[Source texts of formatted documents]
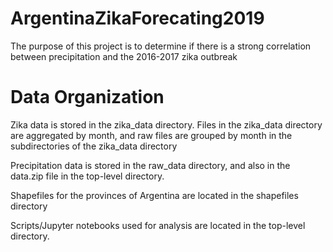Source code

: # ArgentinaZikaForecating2019
The purpose of this project is to determine if there is a strong correlation between precipitation and the 2016-2017 zika outbreak

# Data Organization
Zika data is stored in the zika\_data directory. Files in the zika\_data directory are aggregated by month, and raw files are grouped by month in the subdirectories of the zika\_data directory

Precipitation data is stored in the raw\_data directory, and also in the data.zip file in the top-level directory.

Shapefiles for the provinces of Argentina are located in the shapefiles directory

Scripts/Jupyter notebooks used for analysis are located in the top-level directory.
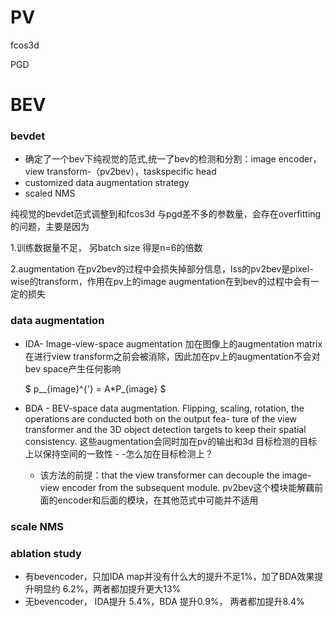 # PV

fcos3d

PGD





# BEV

### bevdet

- 确定了一个bev下纯视觉的范式,统一了bev的检测和分割：image encoder， view transform-（pv2bev），taskspecific head
- customized data augmentation strategy
- scaled NMS

纯视觉的bevdet范式调整到和fcos3d 与pgd差不多的参数量，会存在overfitting的问题，主要是因为

1.训练数据量不足， 另batch size 得是n=6的倍数

2.augmentation 在pv2bev的过程中会损失掉部分信息，lss的pv2bev是pixel-wise的transform，作用在pv上的image augmentation在到bev的过程中会有一定的损失

### data augmentation

- IDA- Image-view-space augmentation 加在图像上的augmentation matrix 在进行view transform之前会被消除，因此加在pv上的augmentation不会对bev space产生任何影响

  $ p__{image}^{'} = A*P_{image} $ 

- BDA - BEV-space data augmentation. Flipping, scaling, rotation, the operations are conducted both on the output fea- ture of the view transformer and the 3D object detection targets to keep their spatial consistency.  这些augmentation会同时加在pv的输出和3d 目标检测的目标上以保持空间的一致性 - -怎么加在目标检测上？

  - 该方法的前提：that the view transformer can decouple the image- view encoder from the subsequent module. pv2bev这个模块能解藕前面的encoder和后面的模块，在其他范式中可能并不适用

###  scale NMS

###  ablation study 

-  有bevencoder，只加IDA map并没有什么大的提升不足1%，加了BDA效果提升明显约 6.2%，两者都加提升更大13%
- 无bevencoder， IDA提升 5.4%，BDA 提升0.9%， 两者都加提升8.4%









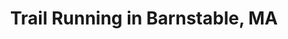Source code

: ---
title: Trail Running in Barnstable, MA
layout: collection
nav_order: 1
has_toc: false
lat: -70.3716
lng: 41.6725
zoom: 11
---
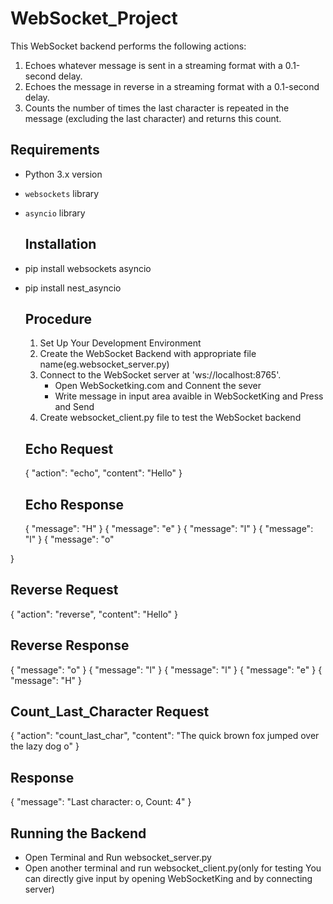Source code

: # WebSocket_Project
This WebSocket backend performs the following actions:
1. Echoes whatever message is sent in a streaming format with a 0.1-second delay.
2. Echoes the message in reverse in a streaming format with a 0.1-second delay.
3. Counts the number of times the last character is repeated in the message (excluding the last character) and returns this count.

## Requirements
- Python 3.x version
- `websockets` library
- `asyncio` library

  ## Installation
- pip install websockets asyncio
- pip install nest_asyncio

  ## Procedure
  1. Set Up Your Development Environment
  2. Create the WebSocket Backend with appropriate file name(eg.websocket_server.py)
  3. Connect to the WebSocket server at 'ws://localhost:8765'.
     - Open WebSocketking.com and Connent the sever
     - Write message in input area avaible in WebSocketKing and Press and Send
  5. Create websocket_client.py file to test the WebSocket backend

  ##  Echo Request

  {
    "action": "echo",
    "content": "Hello"
  }
  ## Echo Response
  {
    "message": "H"
}
{
    "message": "e"
}
{
    "message": "l"
}
{
    "message": "l"
}
{
    "message": "o"

}

## Reverse Request
{
    "action": "reverse",
    "content": "Hello"
}
## Reverse Response
{
    "message": "o"
}
{
    "message": "l"
}
{
    "message": "l"
}
{
    "message": "e"
}
{
    "message": "H"
}

## Count_Last_Character Request
{
    "action": "count_last_char",
    "content": "The quick brown fox jumped over the lazy dog o"
}
## Response
{
    "message": "Last character: o, Count: 4"
}

## Running the Backend
- Open Terminal and Run websocket_server.py
- Open another terminal and run websocket_client.py(only for testing You can directly give input by opening WebSocketKing and by connecting server)
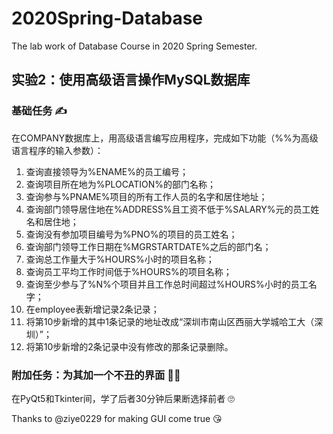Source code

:# 2020Spring-Database
The lab work of Database Course in 2020 Spring Semester.

## 实验2：使用高级语言操作MySQL数据库
### 基础任务 :writing_hand:
在COMPANY数据库上，用高级语言编写应用程序，完成如下功能（%%为高级语言程序的输入参数）：
1. 查询直接领导为%ENAME%的员工编号；
2. 查询项目所在地为%PLOCATION%的部门名称；
3. 查询参与%PNAME%项目的所有工作人员的名字和居住地址；
4. 查询部门领导居住地在%ADDRESS%且工资不低于%SALARY%元的员工姓名和居住地；
5. 查询没有参加项目编号为%PNO%的项目的员工姓名；
6. 查询部门领导工作日期在%MGRSTARTDATE%之后的部门名；
7. 查询总工作量大于%HOURS%小时的项目名称；
8. 查询员工平均工作时间低于%HOURS%的项目名称；
9. 查询至少参与了%N%个项目并且工作总时间超过%HOURS%小时的员工名字；
10. 在employee表新增记录2条记录；
11. 将第10步新增的其中1条记录的地址改成“深圳市南山区西丽大学城哈工大（深圳）”；
12. 将第10步新增的2条记录中没有修改的那条记录删除。

### 附加任务：为其加一个不丑的界面 :man_facepalming:
在PyQt5和Tkinter间，学了后者30分钟后果断选择前者 :roll_eyes:

Thanks to @ziye0229 for making GUI come true :kissing_heart:
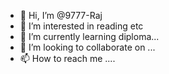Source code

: - 👋 Hi, I’m @9777-Raj
- 👀 I’m interested in reading etc
- 🌱 I’m currently learning diploma... 
- 💞️ I’m looking to collaborate on ...
- 📫 How to reach me .... 

<!---
9777-Raj/9777-Raj is a ✨ special ✨ repository because its `README.md` (this file) appears on your GitHub profile.
You can click the Preview link to take a look at your changes.
--->
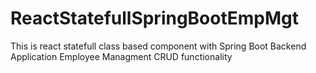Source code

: # ReactStatefullSpringBootEmpMgt
This is react statefull class based component with Spring Boot Backend Application
Employee Managment CRUD functionality
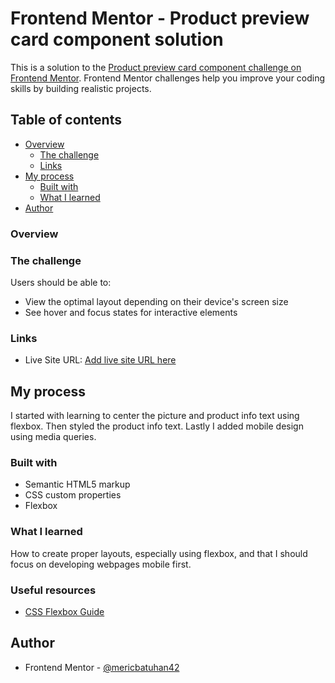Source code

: # Frontend Mentor - Product preview card component solution

This is a solution to the [Product preview card component challenge on Frontend Mentor](https://www.frontendmentor.io/challenges/product-preview-card-component-GO7UmttRfa). Frontend Mentor challenges help you improve your coding skills by building realistic projects. 

## Table of contents

- [Overview](#overview)
  - [The challenge](#the-challenge)
  - [Links](#links)
- [My process](#my-process)
  - [Built with](#built-with)
  - [What I learned](#what-i-learned)
- [Author](#author)

### Overview

### The challenge

Users should be able to:

- View the optimal layout depending on their device's screen size
- See hover and focus states for interactive elements

### Links

- Live Site URL: [Add live site URL here](https://your-live-site-url.com)

## My process

I started with learning to center the picture and product info text using flexbox. 
Then styled the product info text. 
Lastly I added mobile design using media queries.

### Built with

- Semantic HTML5 markup
- CSS custom properties
- Flexbox

### What I learned

How to create proper layouts, especially using flexbox, and that I should focus on developing webpages mobile first.

### Useful resources

- [CSS Flexbox Guide](https://css-tricks.com/snippets/css/a-guide-to-flexbox/)

## Author

- Frontend Mentor - [@mericbatuhan42](https://www.frontendmentor.io/profile/mericbatuhan42)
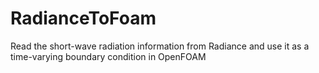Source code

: # RadianceToFoam
Read the short-wave radiation information from Radiance and use it as a time-varying boundary condition in OpenFOAM
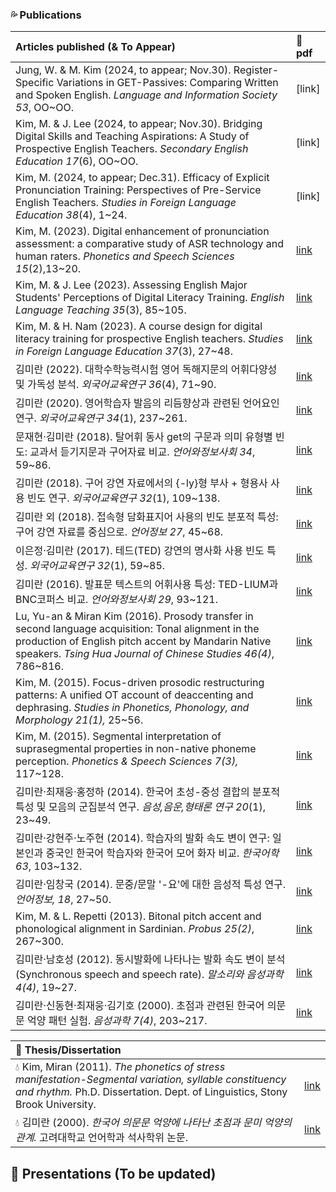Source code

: ### 💦 Publications


|**Articles published (& To Appear)**|📎 pdf|
|:---|:---|
| Jung, W. & M. Kim (2024, to appear; Nov.30). Register-Specific Variations in GET-Passives: Comparing Written and Spoken English. _Language and Information Society 53_, OO~OO. |[link]|
| Kim, M. & J. Lee (2024, to appear; Nov.30). Bridging Digital Skills and Teaching Aspirations: A Study of Prospective English Teachers. _Secondary English Education 17_(6), OO~OO.|[link]|
| Kim, M. (2024, to appear; Dec.31). Efficacy of Explicit Pronunciation Training: Perspectives of Pre-Service English Teachers. _Studies in Foreign Language Education 38_(4), 1~24.|[link]|
| Kim, M. (2023). Digital enhancement of pronunciation assessment: a comparative study of ASR technology and human raters. _Phonetics and Speech Sciences 15_(2),13~20.  | [link](https://www.eksss.org/archive/view_article?pid=pss-15-2-13)|  
| Kim, M. & J. Lee (2023). Assessing English Major Students' Perceptions of Digital Literacy Training. _English Language Teaching 35_(3), 85~105.|[link](https://www.kci.go.kr/kciportal/ci/sereArticleSearch/ciSereArtiView.kci?sereArticleSearchBean.artiId=ART003003632)|
| Kim, M. & H. Nam (2023). A course design for digital literacy training for prospective English teachers. _Studies in Foreign Language Education 37_(3), 27~48.  | [link](https://www.kci.go.kr/kciportal/ci/sereArticleSearch/ciSereArtiView.kci?sereArticleSearchBean.artiId=ART002989805)|  
| 김미란 (2022). 대학수학능력시험 영어 독해지문의 어휘다양성 및 가독성 분석. _외국어교육연구 36_(4), 71~90.  | [link](https://www.kci.go.kr/kciportal/landing/article.kci?arti_id=ART002898744#none)|  
| 김미란 (2020). 영어학습자 발음의 리듬향상과 관련된 언어요인 연구. _외국어교육연구 34_(1), 237~261. |[link](https://www.kci.go.kr/kciportal/landing/article.kci?arti_id=ART002561221)|
| 문재현·김미란 (2018). 탈어휘 동사 get의 구문과 의미 유형별 빈도: 교과서 듣기지문과 구어자료 비교. _언어와정보사회 34_, 59~86.|[link](https://www.kci.go.kr/kciportal/ci/sereArticleSearch/ciSereArtiView.kci?sereArticleSearchBean.artiId=ART002372663)|
|김미란 (2018). 구어 강연 자료에서의 {-ly}형 부사 + 형용사 사용 빈도 연구. _외국어교육연구 32_(1), 109~138.|[link](https://www.kci.go.kr/kciportal/ci/sereArticleSearch/ciSereArtiView.kci?sereArticleSearchBean.artiId=ART002317721)|
|김미란 외 (2018). 접속형 담화표지어 사용의 빈도 분포적 특성:구어 강연 자료를 중심으로. _언어정보 27_, 45~68. |[link](https://www.kci.go.kr/kciportal/ci/sereArticleSearch/ciSereArtiView.kci?sereArticleSearchBean.artiId=ART002394793)|
|이은정·김미란 (2017). 테드(TED) 강연의 명사화 사용 빈도 특성. _외국어교육연구 32_(1), 59~85.|[link](https://www.kci.go.kr/kciportal/ci/sereArticleSearch/ciSereArtiView.kci?sereArticleSearchBean.artiId=ART002198335)|
|김미란 (2016). 발표문 텍스트의 어휘사용 특성: TED-LIUM과 BNC코퍼스 비교. _언어와정보사회 29_, 93~121.|[link](https://www.kci.go.kr/kciportal/ci/sereArticleSearch/ciSereArtiView.kci?sereArticleSearchBean.artiId=ART002169726)|
|Lu, Yu-an  & Miran Kim (2016). Prosody transfer in second language acquisition: Tonal alignment in the production of English pitch accent by Mandarin Native speakers. _Tsing Hua Journal of Chinese Studies 46(4)_, 786~816.|[link](https://thjcs.site.nthu.edu.tw/var/file/452/1452/img/2746/Z-WW579-04.pdf)|
|Kim, M. (2015). Focus-driven prosodic restructuring patterns: A unified OT account of deaccenting and dephrasing. _Studies in Phonetics, Phonology, and Morphology 21(1),_ 25~56.|[link](https://www.kci.go.kr/kciportal/ci/sereArticleSearch/ciSereArtiView.kci?sereArticleSearchBean.artiId=ART001985528)|
|Kim, M. (2015). Segmental interpretation of suprasegmental properties in non-native phoneme perception. _Phonetics & Speech Sciences 7(3),_ 117~128.|[link](https://www.kci.go.kr/kciportal/ci/sereArticleSearch/ciSereArtiView.kci?sereArticleSearchBean.artiId=ART002036419)|
|김미란·최재웅·홍정하 (2014). 한국어 초성-중성 결합의 분포적 특성 및 모음의 군집분석 연구. _음성,음운,형태론 연구 20_(1), 23~49.|[link](https://www.kci.go.kr/kciportal/ci/sereArticleSearch/ciSereArtiView.kci?sereArticleSearchBean.artiId=ART001868835)|
|김미란·강현주·노주현 (2014). 학습자의 발화 속도 변이 연구: 일본인과 중국인 한국어 학습자와 한국어 모어 화자 비교. _한국어학 63_, 103~132.|[link](https://www.kci.go.kr/kciportal/ci/sereArticleSearch/ciSereArtiView.kci?sereArticleSearchBean.artiId=ART001875987)|
|김미란·임창국 (2014). 문중/문말 '-요'에 대한 음성적 특성 연구. _언어정보, 18_, 27~50.|[link](https://www.kci.go.kr/kciportal/ci/sereArticleSearch/ciSereArtiView.kci?sereArticleSearchBean.artiId=ART001859145)|
|Kim, M. & L. Repetti (2013). Bitonal pitch accent and phonological alignment in Sardinian. _Probus 25(2)_, 267~300.|[link](https://www.sunysb.edu/commcms/linguistics/faculty/lori.repetti/files/Kim%20and%20Repetti%202013.pdf)|
|김미란·남호성 (2012). 동시발화에 나타나는 발화 속도 변이 분석(Synchronous speech and speech rate). _말소리와 음성과학 4(4)_, 19~27.|[link](https://www.kci.go.kr/kciportal/ci/sereArticleSearch/ciSereArtiView.kci?sereArticleSearchBean.artiId=ART001722548)|
|김미란·신동현·최재웅·김기호 (2000). 초점과 관련된 한국어 의문문 억양 패턴 실험. _음성과학 7(4)_, 203~217.|[link](https://koreascience.kr/article/JAKO200015637240334.page)|

|🌱 **Thesis/Dissertation**||
|:--|--|
|💧 Kim, Miran (2011). _The phonetics of stress manifestation-Segmental variation, syllable constituency and rhythm._ Ph.D. Dissertation. Dept. of Linguistics, Stony Brook University. |[link](https://www.stonybrook.edu/commcms/linguistics/_pdf/dissertation/Mi-ran_Kim_2011_dissertation.pdf)|
|💧 김미란 (2000). _한국어 의문문 억양에 나타난 초점과 문미 억양의 관계._ 고려대학교 언어학과 석사학위 논문.|[link](https://academic.naver.com/article.naver?doc_id=9248720)|

## 🌿 Presentations (To be updated)  
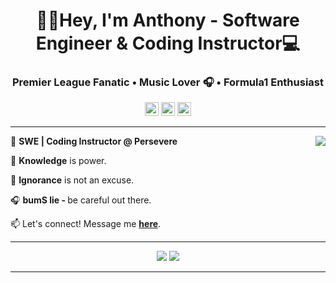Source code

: <div align="center">
  <h1>👋🏻Hey, I'm Anthony - Software Engineer & Coding Instructor💻</h1>
</div>

<div align="center">
  <h3>Premier League <b>Fan</b>atic • Music Lover 🎧 • Formula<b>1</b> Enthusiast</h3>
</div>

<div align="center">
  <a href="#"><img src='https://api.visitorbadge.io/api/visitors?path=https%3A%2F%2Fgithub.com%2FanthonyBosek&countColor=%232ccce4&style=flat' height='22'></a>
  <a href="#"><img src='https://img.shields.io/github/followers/anthonyBosek?label=Followers&style=social' height='22'></a>
  <a href="#"><img src='https://img.shields.io/github/stars/anthonyBosek?style=social&label=Stars' height='22'></a>
</div>

---

<a href="#"><img src="https://github-readme-stats-sigma-five.vercel.app/api?username=anthonyBosek&count_private=true&show_icons=true&theme=dracula" align="right"></a>

💼 <b>SWE | Coding Instructor @ Persevere</b>

🌱 <b>Knowledge</b> is power.

🚫 <b>Ignorance</b> is not an excuse.

🎧 <b>bumS lie - </b> be careful out there.

📫 Let's connect! Message me <b>[here](anthony.bosek@gmail.com)</b>.

---

<p align="center">
  <a href="#"><img src="https://skillicons.dev/icons?i=,py,,flask,,postgres,,mysql,,vite,,react,,nodejs,,express,,mongodb,&perline=19&theme=dark" /></a>
  <a href="#"><img src="https://skillicons.dev/icons?i=,linux,,ubuntu,,bash,,github,,vscode,,d3,,graphql,,tailwind,,materialui,&perline=19&theme=dark" /></a>
</p>

---
<!--
<h1 align='center'>
  <a href="#"><img src="https://github-profile-summary-cards.vercel.app/api/cards/profile-details?username=anthonyBosek&count_private=true&theme=dracula" /></a>
</h1>

<h1 align='center'>
  <a href="#"><img src="https://github-readme-streak-stats.herokuapp.com/?user=anthonyBosek&theme=dracula" /></a>
</h1>
<h1 align='center'>
  <a href="#"><img src="https://github-readme-stats-sigma-five.vercel.app/api/top-langs/?username=anthonyBosek&layout=compact&langs_count=4&hide=procfile&theme=dracula" /></a>
</h1>
<p align='center'>
  <a href="#"><img src="https://github-profile-trophy.vercel.app/?username=anthonyBosek&column=4&margin-w=25&theme=dracula&title=Repositories,Reviews,PullRequest,Commits" /></a>
</p>

---
💼 <b>Software Engineer | Coding Instructor</b>
-->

*GOAL OF THE EXERCISE*: Using the data above, give again exactly the lines starting at the one holding "- [CSS Flexbox" and ending at the one holding "김미란 (2020). 영어학습자", inclusive, and nothing more. Omit the pictures.

*EXERCISE RESULT*:
- [CSS Flexbox Guide](https://css-tricks.com/snippets/css/a-guide-to-flexbox/)

## Author

- Frontend Mentor - [@mericbatuhan42](https://www.frontendmentor.io/profile/mericbatuhan42)
Source code

: # RadianceToFoam
Read the short-wave radiation information from Radiance and use it as a time-varying boundary condition in OpenFOAM
Source code

: ### 💦 Publications


|**Articles published (& To Appear)**|📎 pdf|
|:---|:---|
| Jung, W. & M. Kim (2024, to appear; Nov.30). Register-Specific Variations in GET-Passives: Comparing Written and Spoken English. _Language and Information Society 53_, OO~OO. |[link]|
| Kim, M. & J. Lee (2024, to appear; Nov.30). Bridging Digital Skills and Teaching Aspirations: A Study of Prospective English Teachers. _Secondary English Education 17_(6), OO~OO.|[link]|
| Kim, M. (2024, to appear; Dec.31). Efficacy of Explicit Pronunciation Training: Perspectives of Pre-Service English Teachers. _Studies in Foreign Language Education 38_(4), 1~24.|[link]|
| Kim, M. (2023). Digital enhancement of pronunciation assessment: a comparative study of ASR technology and human raters. _Phonetics and Speech Sciences 15_(2),13~20.  | [link](https://www.eksss.org/archive/view_article?pid=pss-15-2-13)|  
| Kim, M. & J. Lee (2023). Assessing English Major Students' Perceptions of Digital Literacy Training. _English Language Teaching 35_(3), 85~105.|[link](https://www.kci.go.kr/kciportal/ci/sereArticleSearch/ciSereArtiView.kci?sereArticleSearchBean.artiId=ART003003632)|
| Kim, M. & H. Nam (2023). A course design for digital literacy training for prospective English teachers. _Studies in Foreign Language Education 37_(3), 27~48.  | [link](https://www.kci.go.kr/kciportal/ci/sereArticleSearch/ciSereArtiView.kci?sereArticleSearchBean.artiId=ART002989805)|  
| 김미란 (2022). 대학수학능력시험 영어 독해지문의 어휘다양성 및 가독성 분석. _외국어교육연구 36_(4), 71~90.  | [link](https://www.kci.go.kr/kciportal/landing/article.kci?arti_id=ART002898744#none)|  
| 김미란 (2020). 영어학습자 발음의 리듬향상과 관련된 언어요인 연구. _외국어교육연구 34_(1), 237~261. |[link](https://www.kci.go.kr/kciportal/landing/article.kci?arti_id=ART002561221)|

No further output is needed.